Why deterministic prompt scoring?
A few months ago I was using SUNO AI and kept regenerating the same song idea 20-30 times before getting something close to what I imagined. The prompt syntax felt opaque. Genre close but sub-genre missed. Mood right but vocals wrong.
Turns out SUNO's prompt behavior is actually deterministic enough to score. So I wrote one: suno-prompt-scorer on npm (MIT).

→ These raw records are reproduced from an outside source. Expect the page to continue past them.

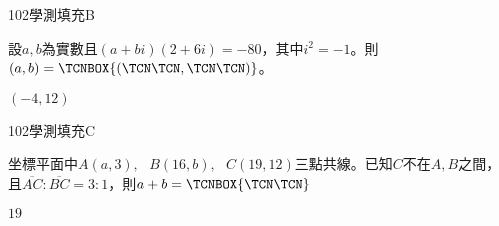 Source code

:     \begin{QUESTION}
        \begin{ExamInfo}{102}{學測}{填充}{B}
        \end{ExamInfo}
        \begin{ExamAnsRateInfo}{59}{97}{71}{9}
        \end{ExamAnsRateInfo}
        \begin{QBODY}
            設$a,b$為實數且$(a+bi)(2+6i)=-80$，其中${{i}^{2}}=-1$。則$(a,b)=\TCNBOX{(\TCN\TCN,\TCN\TCN)}$。
        \end{QBODY}
        \begin{QFROMS}
        \end{QFROMS}
        \begin{QTAGS}\end{QTAGS}
        \begin{QANS}
            $(-4,12)$
        \end{QANS}
        \begin{QSOLLIST}
        \end{QSOLLIST}
        \begin{QEMPTYSPACE}
        \end{QEMPTYSPACE}
    \end{QUESTION}
    \begin{QUESTION}
        \begin{ExamInfo}{102}{學測}{填充}{C}
        \end{ExamInfo}
        \begin{ExamAnsRateInfo}{64}{94}{74}{24}
        \end{ExamAnsRateInfo}
        \begin{QBODY}
            坐標平面中$A(a,3),\text{ }B(16,b),\text{ }C(19,12)$三點共線。已知$C$不在$A,B$之間，且$\overline{AC}:\overline{BC}=3:1$，則$a+b=\TCNBOX{\TCN\TCN}$
        \end{QBODY}
        \begin{QFROMS}
        \end{QFROMS}
        \begin{QTAGS}\end{QTAGS}
        \begin{QANS}
            $19$
        \end{QANS}
        \begin{QSOLLIST}
        \end{QSOLLIST}
        \begin{QEMPTYSPACE}
        \end{QEMPTYSPACE}
    \end{QUESTION}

What the scorer checks — 16 signals
Each check is weighted; total is a percentage 0-100:
| # | Check | Category | Weight |
|---|---|---|---|
| 1 | Character limit (v4: 200, v4.5+: 1000) | style | 8% |
| 2 | Genre collisions (53 known pairs) | style | 10% |
| 3 | Weak token detection (context-aware) | style | 8% |
| 4 | Strong token reward (48 hardware/prod anchors) | style | 8% |
| 5 | Tag ordering weight 2/(1+k)
|
style | 8% |
| 6 | Genre in position 1 | style | 7% |
| 7 | Mood in position 2 | style | 5% |
| 8 | Per-category limits (genre 1-2, mood 1-2, instruments 2-3) | style | 8% |
| 9 | Invalid tag detection (49 known bad) | style | 8% |
| 10 | Suspicious tag detection (28 unverified) | style | 4% |
| 11 | Misclassified subgenres (100 mapped) | style | 5% |
| 12 | Bracket syntax validation | lyrics | 7% |
| 13 | Regional coherence | advanced | 4% |
| 14 | Version-specific warnings | advanced | 5% |
| 15 | Ready-package proximity to benchmarks | style | 5% |
| 16 | Bracket verbatim check (informational, weight 0) | lyrics | — |
The anchor-based philosophy
The most interesting design decision: separate core nouns (must be verified) from modifiers (creative freedom).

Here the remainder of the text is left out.